A new social justice guideline released by a women's college in Boston has listed "Merry Christmas" and "God bless you" as forms of "microaggression."

The document, prepared by librarians at Simmons College, lists six "anti-oppression" categories — "anti-racism," "anti-transmisia," "anti-ableism," "anti-Islamomisia," "anti-sanism" and "anti-queermisia" — with which students should be familiar.

Under "anti-Islamomisia," students are warned that saying "God bless you" after someone sneezes is microaggression against Muslims.

The document argued that wishing someone "Merry Christmas" is also a microaggression because it "conveys one's perception that everyone is Christian or believes in God."

Other microaggressions under the section include "endorsing religious stereotypes," viewing hijabs as trendy or fashionable and suggesting that Muslims follow the wrong religion.

The authors also asserted that Christians suffer from "Christian fragility" and may become angry, hostile or defensive when discussing religion. They surmised that this occurs because Christians do not have the "skills for constructive engagement with [religious] difference" as they are the dominant religious group.

They also contended that Christians benefit from "Christian privilege" because they can expect to have some free time off work during religious holidays.

The guide explains that it is intended for providing some general information about "anti-oppression, diversity, and inclusion" as well as information about available resources about key social justice issues in the community.

According to The College Fix, the guide includes hyperlinks to more than 100 resources, such as articles and videos.

The guide stressed that it avoids using the suffix "phobia," and has replaced it with the term "misia" because the term "phobia" is offensive to those suffering from a phobia or mental health disorder.

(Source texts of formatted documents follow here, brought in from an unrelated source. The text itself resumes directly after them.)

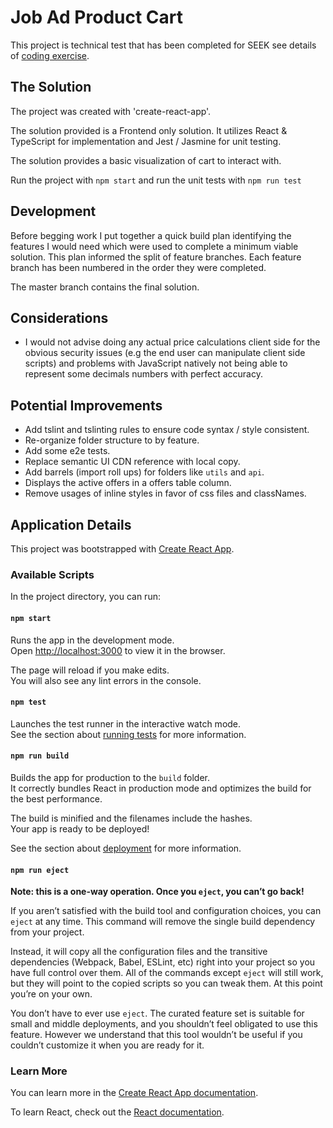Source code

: 
# Job Ad Product Cart

This project is technical test that has been completed for SEEK see details of [coding exercise](./docs/Software%20Engineer%20Code%20Challenge%20-%20Jan%2019.pdf).

## The Solution

The project was created with 'create-react-app'.

The solution provided is a Frontend only solution. It utilizes React & TypeScript for implementation and Jest / Jasmine for unit testing.

The solution provides a basic visualization of cart to interact with.

Run the project with `npm start` and run the unit tests with `npm run test`

## Development
Before begging work I put together a quick build plan identifying the features I would need which were used to complete a minimum viable solution. This plan informed the split of feature branches. Each feature branch has been numbered in the order they were completed.

The master branch contains the final solution.

## Considerations
*  I would not advise doing any actual price calculations client side for the obvious security issues (e.g the end user can manipulate client side scripts) and problems with JavaScript natively not being able to represent some decimals numbers with perfect accuracy.

## Potential Improvements

* Add tslint and tslinting rules to ensure code syntax / style consistent.
* Re-organize folder structure to by feature.
* Add some e2e tests.
* Replace semantic UI CDN reference with local copy.
* Add barrels (import roll ups) for folders like `utils` and `api`.
* Displays the active offers in a offers table column.
* Remove usages of inline styles in favor of css files and classNames.
 
## Application Details

This project was bootstrapped with [Create React App](https://github.com/facebook/create-react-app).

### Available Scripts

In the project directory, you can run:

#### `npm start`

Runs the app in the development mode.<br>
Open [http://localhost:3000](http://localhost:3000) to view it in the browser.

The page will reload if you make edits.<br>
You will also see any lint errors in the console.

#### `npm test`

Launches the test runner in the interactive watch mode.<br>
See the section about [running tests](https://facebook.github.io/create-react-app/docs/running-tests) for more information.

#### `npm run build`

Builds the app for production to the `build` folder.<br>
It correctly bundles React in production mode and optimizes the build for the best performance.

The build is minified and the filenames include the hashes.<br>
Your app is ready to be deployed!

See the section about [deployment](https://facebook.github.io/create-react-app/docs/deployment) for more information.

#### `npm run eject`

**Note: this is a one-way operation. Once you `eject`, you can’t go back!**

If you aren’t satisfied with the build tool and configuration choices, you can `eject` at any time. This command will remove the single build dependency from your project.

Instead, it will copy all the configuration files and the transitive dependencies (Webpack, Babel, ESLint, etc) right into your project so you have full control over them. All of the commands except `eject` will still work, but they will point to the copied scripts so you can tweak them. At this point you’re on your own.

You don’t have to ever use `eject`. The curated feature set is suitable for small and middle deployments, and you shouldn’t feel obligated to use this feature. However we understand that this tool wouldn’t be useful if you couldn’t customize it when you are ready for it.

### Learn More

You can learn more in the [Create React App documentation](https://facebook.github.io/create-react-app/docs/getting-started).

To learn React, check out the [React documentation](https://reactjs.org/).
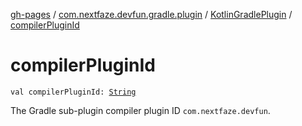 [gh-pages](../../index.md) / [com.nextfaze.devfun.gradle.plugin](../index.md) / [KotlinGradlePlugin](index.md) / [compilerPluginId](./compiler-plugin-id.md)

# compilerPluginId

`val compilerPluginId: `[`String`](https://kotlinlang.org/api/latest/jvm/stdlib/kotlin/-string/index.html)

The Gradle sub-plugin compiler plugin ID `com.nextfaze.devfun`.


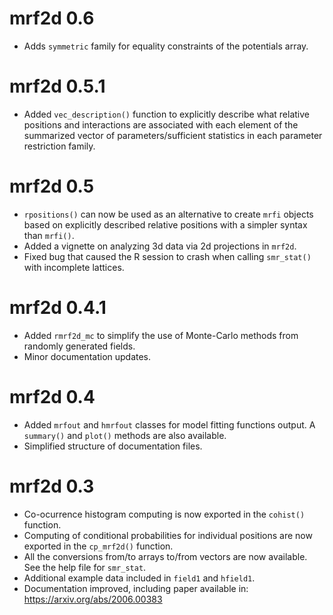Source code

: # mrf2d 0.6

  * Adds `symmetric` family for equality constraints of the potentials array.

# mrf2d 0.5.1

  * Added `vec_description()` function to explicitly describe what relative positions and interactions are associated with each element of the summarized vector of parameters/sufficient statistics in each parameter restriction family.

# mrf2d 0.5
  * `rpositions()` can now be used as an alternative to create `mrfi` objects based on explicitly described relative positions with a simpler syntax than `mrfi()`.
  * Added a vignette on analyzing 3d data via 2d projections in `mrf2d`.
  * Fixed bug that caused the R session to crash when calling `smr_stat()` with incomplete lattices.

# mrf2d 0.4.1
  * Added `rmrf2d_mc` to simplify the use of Monte-Carlo methods from randomly generated fields.
  * Minor documentation updates.

# mrf2d 0.4
  * Added `mrfout` and `hmrfout` classes for model fitting functions output. A `summary()` and `plot()` methods are also available.
  * Simplified structure of documentation files.

# mrf2d 0.3

  * Co-ocurrence histogram computing is now exported in the `cohist()` function.
  * Computing of conditional probabilities for individual positions are now exported in the `cp_mrf2d()` function.
  * All the conversions from/to arrays to/from vectors are now available. See the help file for `smr_stat`.
  * Additional example data included in `field1` and `hfield1`.
  * Documentation improved, including paper available in: https://arxiv.org/abs/2006.00383
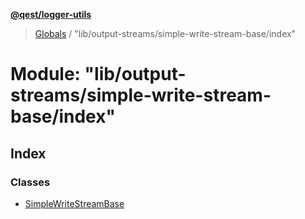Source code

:**[@qest/logger-utils](../README.md)**

> [Globals](../README.md) / "lib/output-streams/simple-write-stream-base/index"

# Module: "lib/output-streams/simple-write-stream-base/index"

## Index

### Classes

* [SimpleWriteStreamBase](../classes/_lib_output_streams_simple_write_stream_base_index_.simplewritestreambase.md)
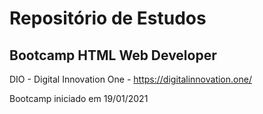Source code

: # Repositório de Estudos

## Bootcamp HTML Web Developer 

DIO - Digital Innovation One - https://digitalinnovation.one/

Bootcamp iniciado em 19/01/2021



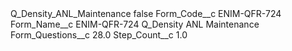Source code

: <?xml version="1.0" encoding="UTF-8"?>
<CustomMetadata xmlns="http://soap.sforce.com/2006/04/metadata" xmlns:xsi="http://www.w3.org/2001/XMLSchema-instance" xmlns:xsd="http://www.w3.org/2001/XMLSchema">
    <label>Q_Density_ANL_Maintenance</label>
    <protected>false</protected>
    <values>
        <field>Form_Code__c</field>
        <value xsi:type="xsd:string">ENIM-QFR-724</value>
    </values>
    <values>
        <field>Form_Name__c</field>
        <value xsi:type="xsd:string">ENIM-QFR-724 Q_Density ANL Maintenance</value>
    </values>
    <values>
        <field>Form_Questions__c</field>
        <value xsi:type="xsd:double">28.0</value>
    </values>
    <values>
        <field>Step_Count__c</field>
        <value xsi:type="xsd:double">1.0</value>
    </values>
</CustomMetadata>
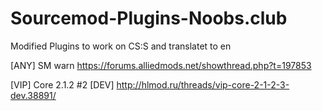 # Sourcemod-Plugins-Noobs.club
Modified Plugins to work on CS:S and translatet to en

[ANY] SM warn https://forums.alliedmods.net/showthread.php?t=197853

[VIP] Core 2.1.2 #2 [DEV] http://hlmod.ru/threads/vip-core-2-1-2-3-dev.38891/
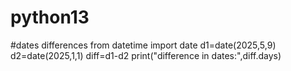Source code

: # python13
#dates differences
from datetime import date
d1=date(2025,5,9)
d2=date(2025,1,1)
diff=d1-d2
print("difference in dates:",diff.days)
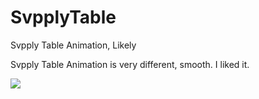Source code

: SvpplyTable
===========

Svpply Table Animation, Likely

Svpply Table Animation is very different, smooth. I liked it.

![](http://publicopensource.qiniudn.com/SvpplyTable.gif)
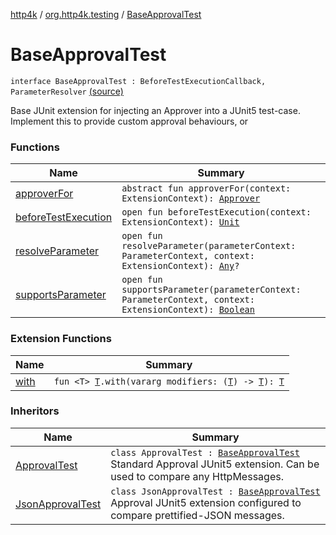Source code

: [http4k](../../index.md) / [org.http4k.testing](../index.md) / [BaseApprovalTest](./index.md)

# BaseApprovalTest

`interface BaseApprovalTest : BeforeTestExecutionCallback, ParameterResolver` [(source)](https://github.com/http4k/http4k/blob/master/http4k-testing-approval/src/main/kotlin/org/http4k/testing/ApprovalTest.kt#L21)

Base JUnit extension for injecting an Approver into a JUnit5 test-case. Implement this
to provide custom approval behaviours, or

### Functions

| Name | Summary |
|---|---|
| [approverFor](approver-for.md) | `abstract fun approverFor(context: ExtensionContext): `[`Approver`](../-approver/index.md) |
| [beforeTestExecution](before-test-execution.md) | `open fun beforeTestExecution(context: ExtensionContext): `[`Unit`](https://kotlinlang.org/api/latest/jvm/stdlib/kotlin/-unit/index.html) |
| [resolveParameter](resolve-parameter.md) | `open fun resolveParameter(parameterContext: ParameterContext, context: ExtensionContext): `[`Any`](https://kotlinlang.org/api/latest/jvm/stdlib/kotlin/-any/index.html)`?` |
| [supportsParameter](supports-parameter.md) | `open fun supportsParameter(parameterContext: ParameterContext, context: ExtensionContext): `[`Boolean`](https://kotlinlang.org/api/latest/jvm/stdlib/kotlin/-boolean/index.html) |

### Extension Functions

| Name | Summary |
|---|---|
| [with](../../org.http4k.core/with.md) | `fun <T> `[`T`](../../org.http4k.core/with.md#T)`.with(vararg modifiers: (`[`T`](../../org.http4k.core/with.md#T)`) -> `[`T`](../../org.http4k.core/with.md#T)`): `[`T`](../../org.http4k.core/with.md#T) |

### Inheritors

| Name | Summary |
|---|---|
| [ApprovalTest](../-approval-test/index.md) | `class ApprovalTest : `[`BaseApprovalTest`](./index.md)<br>Standard Approval JUnit5 extension. Can be used to compare any HttpMessages. |
| [JsonApprovalTest](../-json-approval-test/index.md) | `class JsonApprovalTest : `[`BaseApprovalTest`](./index.md)<br>Approval JUnit5 extension configured to compare prettified-JSON messages. |
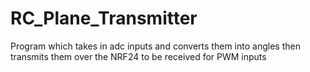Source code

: # RC_Plane_Transmitter
 Program which takes in adc inputs and converts them into angles then transmits them over the NRF24 to be received for PWM inputs
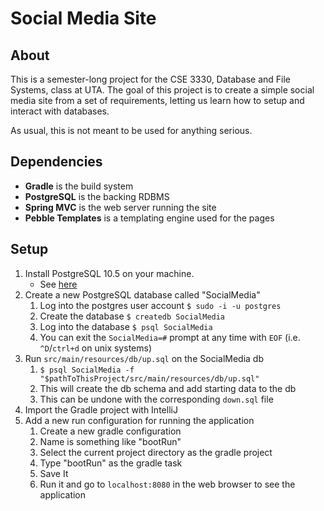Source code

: # Social Media Site

## About 

This is a semester-long project for the CSE 3330, Database and File 
Systems, class at UTA. The goal of this project is to create a simple 
social media site from a set of requirements, letting us learn how to 
setup and interact with databases.

As usual, this is not meant to be used for anything serious.

## Dependencies

* **Gradle** is the build system
* **PostgreSQL** is the backing RDBMS
* **Spring MVC** is the web server running the site 
* **Pebble Templates** is a templating engine used for the pages

## Setup 

1. Install PostgreSQL 10.5 on your machine.
    * See [here](https://www.postgresql.org/download/)
2. Create a new PostgreSQL database called "SocialMedia"
    1. Log into the postgres user account `$ sudo -i -u postgres`
    2. Create the database `$ createdb SocialMedia`
    3. Log into the database `$ psql SocialMedia`
    4. You can exit the `SocialMedia=#` prompt at any time with `EOF`
       (i.e. `^D`/`ctrl+d` on unix systems)
3. Run `src/main/resources/db/up.sql` on the SocialMedia db
    1. `$ psql SocialMedia -f "$pathToThisProject/src/main/resources/db/up.sql"`
    2. This will create the db schema and add starting data to the db
    3. This can be undone with the corresponding `down.sql` file
4. Import the Gradle project with IntelliJ 
5. Add a new run configuration for running the application
    1. Create a new gradle configuration
    2. Name is something like "bootRun"
    3. Select the current project directory as the gradle project
    4. Type "bootRun" as the gradle task
    5. Save It
    6. Run it and go to `localhost:8080` in the web browser to see 
       the application 
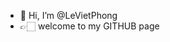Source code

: - 👋 Hi, I’m @LeVietPhong
- 👉🏻 welcome to my GITHUB page

<!---
LeVietPhong/LeVietPhong is a ✨ special ✨ repository because its `README.md` (this file) appears on your GitHub profile.
You can click the Preview link to take a look at your changes.
--->
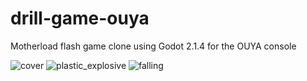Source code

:# drill-game-ouya

Motherload flash game clone using Godot 2.1.4 for the OUYA console

![cover](https://user-images.githubusercontent.com/24302976/170882220-d898a11f-6598-45d8-9582-16cc99d6508d.png)
![plastic_explosive](https://user-images.githubusercontent.com/24302976/170882203-8869021f-e3be-4ebb-b6a8-619c50979c93.gif)
![falling](https://user-images.githubusercontent.com/24302976/170882214-a13ae77c-be60-447f-8044-ac9173c02e4c.gif)
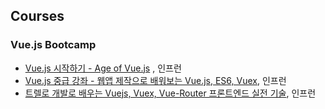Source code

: ## Courses

### Vue.js Bootcamp

- [Vue.js 시작하기 - Age of Vue.js](https://www.inflearn.com/course/Age-of-Vuejs)
  , 인프런
- [Vue.js 중급 강좌 - 웹앱 제작으로 배워보는 Vue.js, ES6, Vuex](https://www.inflearn.com/course/vue-pwa-vue-js-%EC%A4%91%EA%B8%89), 인프런
- [트렐로 개발로 배우는 Vuejs, Vuex, Vue-Router 프론트엔드 실전 기술](https://www.inflearn.com/course/vuejs), 인프런
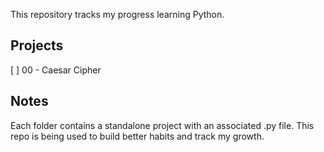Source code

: This repository tracks my progress learning Python.

## Projects

[ ] 00 - Caesar Cipher

## Notes

Each folder contains a standalone project with an associated .py file.
This repo is being used to build better habits and track my growth.
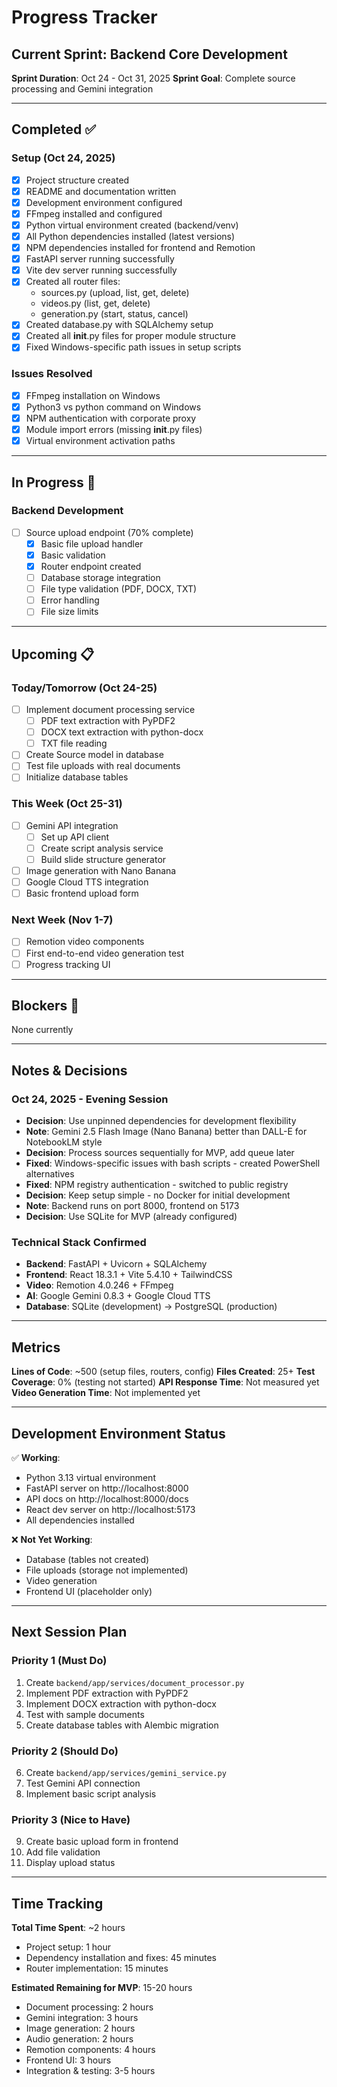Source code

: # Progress Tracker

## Current Sprint: Backend Core Development

**Sprint Duration**: Oct 24 - Oct 31, 2025
**Sprint Goal**: Complete source processing and Gemini integration

---

## Completed ✅

### Setup (Oct 24, 2025)

- [x] Project structure created
- [x] README and documentation written
- [x] Development environment configured
- [x] FFmpeg installed and configured
- [x] Python virtual environment created (backend/venv)
- [x] All Python dependencies installed (latest versions)
- [x] NPM dependencies installed for frontend and Remotion
- [x] FastAPI server running successfully
- [x] Vite dev server running successfully
- [x] Created all router files:
  - sources.py (upload, list, get, delete)
  - videos.py (list, get, delete)
  - generation.py (start, status, cancel)
- [x] Created database.py with SQLAlchemy setup
- [x] Created all **init**.py files for proper module structure
- [x] Fixed Windows-specific path issues in setup scripts

### Issues Resolved

- [x] FFmpeg installation on Windows
- [x] Python3 vs python command on Windows
- [x] NPM authentication with corporate proxy
- [x] Module import errors (missing **init**.py files)
- [x] Virtual environment activation paths

---

## In Progress 🚧

### Backend Development

- [ ] Source upload endpoint (70% complete)
  - [x] Basic file upload handler
  - [x] Basic validation
  - [x] Router endpoint created
  - [ ] Database storage integration
  - [ ] File type validation (PDF, DOCX, TXT)
  - [ ] Error handling
  - [ ] File size limits

---

## Upcoming 📋

### Today/Tomorrow (Oct 24-25)

- [ ] Implement document processing service
  - [ ] PDF text extraction with PyPDF2
  - [ ] DOCX text extraction with python-docx
  - [ ] TXT file reading
- [ ] Create Source model in database
- [ ] Test file uploads with real documents
- [ ] Initialize database tables

### This Week (Oct 25-31)

- [ ] Gemini API integration
  - [ ] Set up API client
  - [ ] Create script analysis service
  - [ ] Build slide structure generator
- [ ] Image generation with Nano Banana
- [ ] Google Cloud TTS integration
- [ ] Basic frontend upload form

### Next Week (Nov 1-7)

- [ ] Remotion video components
- [ ] First end-to-end video generation test
- [ ] Progress tracking UI

---

## Blockers 🚫

None currently

---

## Notes & Decisions

### Oct 24, 2025 - Evening Session

- **Decision**: Use unpinned dependencies for development flexibility
- **Note**: Gemini 2.5 Flash Image (Nano Banana) better than DALL-E for NotebookLM style
- **Decision**: Process sources sequentially for MVP, add queue later
- **Fixed**: Windows-specific issues with bash scripts - created PowerShell alternatives
- **Fixed**: NPM registry authentication - switched to public registry
- **Decision**: Keep setup simple - no Docker for initial development
- **Note**: Backend runs on port 8000, frontend on 5173
- **Decision**: Use SQLite for MVP (already configured)

### Technical Stack Confirmed

- **Backend**: FastAPI + Uvicorn + SQLAlchemy
- **Frontend**: React 18.3.1 + Vite 5.4.10 + TailwindCSS
- **Video**: Remotion 4.0.246 + FFmpeg
- **AI**: Google Gemini 0.8.3 + Google Cloud TTS
- **Database**: SQLite (development) → PostgreSQL (production)

---

## Metrics

**Lines of Code**: ~500 (setup files, routers, config)
**Files Created**: 25+
**Test Coverage**: 0% (testing not started)
**API Response Time**: Not measured yet
**Video Generation Time**: Not implemented yet

---

## Development Environment Status

✅ **Working**:

- Python 3.13 virtual environment
- FastAPI server on http://localhost:8000
- API docs on http://localhost:8000/docs
- React dev server on http://localhost:5173
- All dependencies installed

❌ **Not Yet Working**:

- Database (tables not created)
- File uploads (storage not implemented)
- Video generation
- Frontend UI (placeholder only)

---

## Next Session Plan

### Priority 1 (Must Do)

1. Create `backend/app/services/document_processor.py`
2. Implement PDF extraction with PyPDF2
3. Implement DOCX extraction with python-docx
4. Test with sample documents
5. Create database tables with Alembic migration

### Priority 2 (Should Do)

6. Create `backend/app/services/gemini_service.py`
7. Test Gemini API connection
8. Implement basic script analysis

### Priority 3 (Nice to Have)

9. Create basic upload form in frontend
10. Add file validation
11. Display upload status

---

## Time Tracking

**Total Time Spent**: ~2 hours

- Project setup: 1 hour
- Dependency installation and fixes: 45 minutes
- Router implementation: 15 minutes

**Estimated Remaining for MVP**: 15-20 hours

- Document processing: 2 hours
- Gemini integration: 3 hours
- Image generation: 2 hours
- Audio generation: 2 hours
- Remotion components: 4 hours
- Frontend UI: 3 hours
- Integration & testing: 3-5 hours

"Misia (pronounced 'miz-eeya') comes from the Greek word for hate or hatred, so similar to how Islamophobia means 'fear of Islam,' the more accurate Islamomisia means 'hatred of Islam,'" the document explained.

Under the "transmisia" tab, students are warned against using incorrect gender pronouns or "misgendering" their classmates.

The authors maintained that attaching the prefix "micro" to the noun "aggression" does not minimalize or otherwise evaluate the impact or "seriousness of the aggressions."

"The prefix 'micro' is used because these are invocations of racial hierarchy at the individual level (person to person), where as the 'macro' level refers to aggressions committed by structures as a whole (e.g. an organizational policy)," it stated.

Simmons College Library Deputy Director Jason Wood noted that the guide was created as a collaborative effort that included all of the librarians at the university. But a school spokesperson has stated that the document published by the librarians is not an official policy of the university.